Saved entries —
##############################
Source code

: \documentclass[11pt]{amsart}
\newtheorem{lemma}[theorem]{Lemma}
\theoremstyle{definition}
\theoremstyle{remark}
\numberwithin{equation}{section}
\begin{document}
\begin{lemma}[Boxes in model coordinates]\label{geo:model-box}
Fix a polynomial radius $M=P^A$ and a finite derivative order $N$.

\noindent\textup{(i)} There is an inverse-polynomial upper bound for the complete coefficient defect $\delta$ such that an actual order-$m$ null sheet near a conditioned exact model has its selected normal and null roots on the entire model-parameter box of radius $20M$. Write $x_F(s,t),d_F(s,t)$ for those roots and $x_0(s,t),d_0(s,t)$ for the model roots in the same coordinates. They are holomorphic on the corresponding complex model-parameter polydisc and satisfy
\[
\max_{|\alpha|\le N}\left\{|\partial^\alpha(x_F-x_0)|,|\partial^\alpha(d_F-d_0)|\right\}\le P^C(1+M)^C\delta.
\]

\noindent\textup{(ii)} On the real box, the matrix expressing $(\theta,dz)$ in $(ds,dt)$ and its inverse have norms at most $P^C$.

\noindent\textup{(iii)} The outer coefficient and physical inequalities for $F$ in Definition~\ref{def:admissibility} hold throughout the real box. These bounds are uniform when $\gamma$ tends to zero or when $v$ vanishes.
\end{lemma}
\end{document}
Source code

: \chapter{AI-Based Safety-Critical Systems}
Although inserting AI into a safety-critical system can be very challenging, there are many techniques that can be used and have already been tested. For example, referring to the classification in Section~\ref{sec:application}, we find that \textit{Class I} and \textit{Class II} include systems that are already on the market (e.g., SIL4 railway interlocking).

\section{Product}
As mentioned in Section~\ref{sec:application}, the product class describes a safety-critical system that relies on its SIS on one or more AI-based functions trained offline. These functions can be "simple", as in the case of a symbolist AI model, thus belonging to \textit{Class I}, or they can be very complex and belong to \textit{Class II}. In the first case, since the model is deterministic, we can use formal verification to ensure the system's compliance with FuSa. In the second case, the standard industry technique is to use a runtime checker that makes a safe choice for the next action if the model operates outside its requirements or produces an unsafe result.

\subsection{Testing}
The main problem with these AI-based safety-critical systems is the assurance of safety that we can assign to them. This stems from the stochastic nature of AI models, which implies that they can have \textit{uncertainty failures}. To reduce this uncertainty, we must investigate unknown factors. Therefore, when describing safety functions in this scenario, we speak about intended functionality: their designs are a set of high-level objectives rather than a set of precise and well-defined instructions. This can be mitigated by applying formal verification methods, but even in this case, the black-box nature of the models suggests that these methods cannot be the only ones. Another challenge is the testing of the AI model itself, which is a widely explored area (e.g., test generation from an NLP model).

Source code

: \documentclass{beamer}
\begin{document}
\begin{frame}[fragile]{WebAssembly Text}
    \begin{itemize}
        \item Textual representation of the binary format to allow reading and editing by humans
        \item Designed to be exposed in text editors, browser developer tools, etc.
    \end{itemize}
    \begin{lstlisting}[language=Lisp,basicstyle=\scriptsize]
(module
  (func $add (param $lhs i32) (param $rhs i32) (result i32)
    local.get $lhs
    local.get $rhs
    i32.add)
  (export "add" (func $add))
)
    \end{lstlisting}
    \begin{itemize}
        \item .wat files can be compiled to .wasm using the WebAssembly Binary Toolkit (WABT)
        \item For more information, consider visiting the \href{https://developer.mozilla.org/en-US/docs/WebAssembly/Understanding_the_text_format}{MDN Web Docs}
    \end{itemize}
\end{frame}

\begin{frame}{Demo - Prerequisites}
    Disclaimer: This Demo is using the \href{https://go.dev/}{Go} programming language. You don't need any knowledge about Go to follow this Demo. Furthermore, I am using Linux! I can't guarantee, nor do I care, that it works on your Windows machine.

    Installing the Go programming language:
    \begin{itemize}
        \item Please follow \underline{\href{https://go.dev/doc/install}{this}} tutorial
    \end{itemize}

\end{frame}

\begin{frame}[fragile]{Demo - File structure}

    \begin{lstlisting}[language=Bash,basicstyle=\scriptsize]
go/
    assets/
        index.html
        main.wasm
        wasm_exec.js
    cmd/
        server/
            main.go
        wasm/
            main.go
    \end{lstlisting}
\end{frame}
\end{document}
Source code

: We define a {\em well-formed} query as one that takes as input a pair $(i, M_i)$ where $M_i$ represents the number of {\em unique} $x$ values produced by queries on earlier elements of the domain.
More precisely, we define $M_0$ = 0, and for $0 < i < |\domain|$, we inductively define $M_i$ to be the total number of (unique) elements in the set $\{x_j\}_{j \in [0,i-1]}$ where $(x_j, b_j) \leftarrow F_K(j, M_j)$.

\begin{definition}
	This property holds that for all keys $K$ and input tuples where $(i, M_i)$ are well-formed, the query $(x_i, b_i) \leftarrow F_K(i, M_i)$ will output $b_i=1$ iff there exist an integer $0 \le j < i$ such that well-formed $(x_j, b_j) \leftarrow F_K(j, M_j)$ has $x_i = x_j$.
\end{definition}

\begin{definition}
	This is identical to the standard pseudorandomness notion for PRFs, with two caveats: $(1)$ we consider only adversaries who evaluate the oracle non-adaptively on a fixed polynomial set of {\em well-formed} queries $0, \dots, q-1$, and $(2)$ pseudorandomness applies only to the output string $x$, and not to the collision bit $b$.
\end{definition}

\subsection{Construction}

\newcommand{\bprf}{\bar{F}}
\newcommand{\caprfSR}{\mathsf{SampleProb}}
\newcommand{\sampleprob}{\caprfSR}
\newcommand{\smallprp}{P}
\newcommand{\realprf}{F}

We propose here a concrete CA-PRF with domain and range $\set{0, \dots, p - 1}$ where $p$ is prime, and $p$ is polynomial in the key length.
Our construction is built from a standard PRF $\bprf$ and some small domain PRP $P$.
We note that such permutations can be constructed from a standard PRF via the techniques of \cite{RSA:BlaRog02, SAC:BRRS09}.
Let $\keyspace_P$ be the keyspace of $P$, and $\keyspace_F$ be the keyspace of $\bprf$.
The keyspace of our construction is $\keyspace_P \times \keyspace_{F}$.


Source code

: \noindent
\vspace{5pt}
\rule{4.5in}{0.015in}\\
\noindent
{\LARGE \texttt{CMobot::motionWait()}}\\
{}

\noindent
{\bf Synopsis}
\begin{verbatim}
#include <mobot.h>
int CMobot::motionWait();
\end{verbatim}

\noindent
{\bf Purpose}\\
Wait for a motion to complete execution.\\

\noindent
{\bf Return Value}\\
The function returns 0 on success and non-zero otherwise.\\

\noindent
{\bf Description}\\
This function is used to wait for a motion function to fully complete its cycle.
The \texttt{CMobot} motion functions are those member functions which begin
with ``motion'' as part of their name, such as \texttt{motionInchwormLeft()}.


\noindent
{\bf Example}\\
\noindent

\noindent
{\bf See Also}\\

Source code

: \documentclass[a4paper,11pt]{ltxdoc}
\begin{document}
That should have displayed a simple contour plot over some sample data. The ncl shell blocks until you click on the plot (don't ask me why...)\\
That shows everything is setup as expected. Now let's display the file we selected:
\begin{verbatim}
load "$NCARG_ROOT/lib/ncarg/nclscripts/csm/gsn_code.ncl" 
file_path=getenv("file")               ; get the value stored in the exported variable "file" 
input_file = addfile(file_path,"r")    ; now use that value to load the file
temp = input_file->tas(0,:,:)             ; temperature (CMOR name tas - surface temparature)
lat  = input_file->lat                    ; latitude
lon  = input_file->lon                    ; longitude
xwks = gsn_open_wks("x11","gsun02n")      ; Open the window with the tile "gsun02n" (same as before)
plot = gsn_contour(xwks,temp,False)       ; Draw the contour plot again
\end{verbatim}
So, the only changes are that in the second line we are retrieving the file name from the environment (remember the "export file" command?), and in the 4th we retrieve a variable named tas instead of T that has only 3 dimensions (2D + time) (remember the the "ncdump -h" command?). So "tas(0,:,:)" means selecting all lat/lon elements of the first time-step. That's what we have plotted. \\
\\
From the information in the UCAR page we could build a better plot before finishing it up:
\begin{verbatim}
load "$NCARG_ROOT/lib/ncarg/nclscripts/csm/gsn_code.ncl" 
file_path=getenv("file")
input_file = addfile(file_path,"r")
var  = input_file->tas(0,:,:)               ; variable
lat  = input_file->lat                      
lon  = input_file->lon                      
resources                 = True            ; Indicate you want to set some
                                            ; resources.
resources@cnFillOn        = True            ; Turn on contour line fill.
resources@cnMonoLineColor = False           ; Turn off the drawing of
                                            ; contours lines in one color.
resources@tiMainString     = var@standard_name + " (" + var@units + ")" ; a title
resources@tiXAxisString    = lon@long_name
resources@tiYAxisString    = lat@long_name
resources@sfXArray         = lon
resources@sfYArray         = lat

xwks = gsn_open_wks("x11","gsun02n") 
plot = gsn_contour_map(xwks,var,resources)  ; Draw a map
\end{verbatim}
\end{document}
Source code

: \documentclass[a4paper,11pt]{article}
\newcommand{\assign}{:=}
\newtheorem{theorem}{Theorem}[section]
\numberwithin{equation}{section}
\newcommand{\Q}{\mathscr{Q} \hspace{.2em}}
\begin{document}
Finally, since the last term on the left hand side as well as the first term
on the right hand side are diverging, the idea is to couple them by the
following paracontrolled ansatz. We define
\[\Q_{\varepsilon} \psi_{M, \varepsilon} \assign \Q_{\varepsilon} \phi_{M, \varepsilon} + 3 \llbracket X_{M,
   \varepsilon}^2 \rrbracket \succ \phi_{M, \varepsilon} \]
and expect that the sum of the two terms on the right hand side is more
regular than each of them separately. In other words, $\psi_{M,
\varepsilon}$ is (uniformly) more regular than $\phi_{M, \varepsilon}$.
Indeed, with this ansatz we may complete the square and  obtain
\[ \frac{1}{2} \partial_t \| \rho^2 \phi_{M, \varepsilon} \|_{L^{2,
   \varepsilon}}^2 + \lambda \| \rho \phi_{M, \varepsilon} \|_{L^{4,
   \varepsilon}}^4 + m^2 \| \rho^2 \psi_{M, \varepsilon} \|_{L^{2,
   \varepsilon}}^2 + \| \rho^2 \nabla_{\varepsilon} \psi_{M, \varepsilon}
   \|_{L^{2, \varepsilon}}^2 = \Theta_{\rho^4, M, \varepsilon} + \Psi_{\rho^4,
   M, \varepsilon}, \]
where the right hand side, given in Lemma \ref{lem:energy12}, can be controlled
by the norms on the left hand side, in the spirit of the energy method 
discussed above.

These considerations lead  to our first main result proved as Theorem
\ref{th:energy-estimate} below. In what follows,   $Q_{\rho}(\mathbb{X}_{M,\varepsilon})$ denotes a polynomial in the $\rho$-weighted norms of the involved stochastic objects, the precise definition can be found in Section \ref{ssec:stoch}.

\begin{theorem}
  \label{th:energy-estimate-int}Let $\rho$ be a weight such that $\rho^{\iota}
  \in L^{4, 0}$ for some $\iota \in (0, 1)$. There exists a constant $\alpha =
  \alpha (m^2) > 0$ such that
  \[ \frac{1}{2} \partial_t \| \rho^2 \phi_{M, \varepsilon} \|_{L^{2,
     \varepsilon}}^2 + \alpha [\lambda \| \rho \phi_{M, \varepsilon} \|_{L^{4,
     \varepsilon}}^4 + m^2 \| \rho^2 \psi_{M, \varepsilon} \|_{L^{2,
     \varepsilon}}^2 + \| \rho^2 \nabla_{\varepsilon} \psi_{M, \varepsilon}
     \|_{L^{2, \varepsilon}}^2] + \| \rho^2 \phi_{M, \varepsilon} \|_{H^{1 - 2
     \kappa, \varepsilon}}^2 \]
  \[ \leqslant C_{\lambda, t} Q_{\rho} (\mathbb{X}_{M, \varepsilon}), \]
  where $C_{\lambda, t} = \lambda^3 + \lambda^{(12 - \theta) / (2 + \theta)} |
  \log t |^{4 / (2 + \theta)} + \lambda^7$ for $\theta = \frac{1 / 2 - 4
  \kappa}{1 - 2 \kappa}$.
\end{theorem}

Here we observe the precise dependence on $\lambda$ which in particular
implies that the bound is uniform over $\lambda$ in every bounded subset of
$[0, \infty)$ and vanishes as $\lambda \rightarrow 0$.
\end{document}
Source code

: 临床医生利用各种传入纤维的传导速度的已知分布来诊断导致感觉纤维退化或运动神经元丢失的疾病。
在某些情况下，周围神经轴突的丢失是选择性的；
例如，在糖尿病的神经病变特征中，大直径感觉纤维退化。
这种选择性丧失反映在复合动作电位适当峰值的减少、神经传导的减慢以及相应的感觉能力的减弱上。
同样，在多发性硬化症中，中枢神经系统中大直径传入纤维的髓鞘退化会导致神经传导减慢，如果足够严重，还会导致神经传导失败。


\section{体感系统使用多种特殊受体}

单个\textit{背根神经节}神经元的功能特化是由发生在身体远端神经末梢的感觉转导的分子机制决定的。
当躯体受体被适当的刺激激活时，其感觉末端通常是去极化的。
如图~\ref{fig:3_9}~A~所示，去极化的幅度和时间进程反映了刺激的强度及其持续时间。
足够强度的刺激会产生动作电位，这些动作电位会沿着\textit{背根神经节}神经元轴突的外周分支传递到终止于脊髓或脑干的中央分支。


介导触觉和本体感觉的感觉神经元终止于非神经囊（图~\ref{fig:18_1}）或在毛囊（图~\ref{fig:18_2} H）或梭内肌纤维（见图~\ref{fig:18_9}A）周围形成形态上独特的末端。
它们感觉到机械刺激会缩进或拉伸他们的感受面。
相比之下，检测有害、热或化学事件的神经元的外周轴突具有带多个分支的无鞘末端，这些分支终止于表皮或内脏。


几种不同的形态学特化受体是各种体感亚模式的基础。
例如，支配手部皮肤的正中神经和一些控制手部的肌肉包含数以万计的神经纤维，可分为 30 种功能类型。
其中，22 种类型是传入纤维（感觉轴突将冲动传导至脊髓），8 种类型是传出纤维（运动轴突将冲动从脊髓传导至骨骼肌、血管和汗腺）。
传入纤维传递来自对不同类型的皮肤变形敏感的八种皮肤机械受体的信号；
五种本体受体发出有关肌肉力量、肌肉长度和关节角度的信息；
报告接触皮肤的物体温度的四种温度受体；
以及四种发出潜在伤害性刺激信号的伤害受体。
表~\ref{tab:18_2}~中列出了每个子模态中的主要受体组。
##############################
BRIEF —
Could you output the lines above, exactly as written, from the one containing "以及四种发出潜在伤害性刺激信号的伤害受体。" through the last, with both ends included and no others?

RESPONSE TO THE TASK —
以及四种发出潜在伤害性刺激信号的伤害受体。
表~\ref{tab:18_2}~中列出了每个子模态中的主要受体组。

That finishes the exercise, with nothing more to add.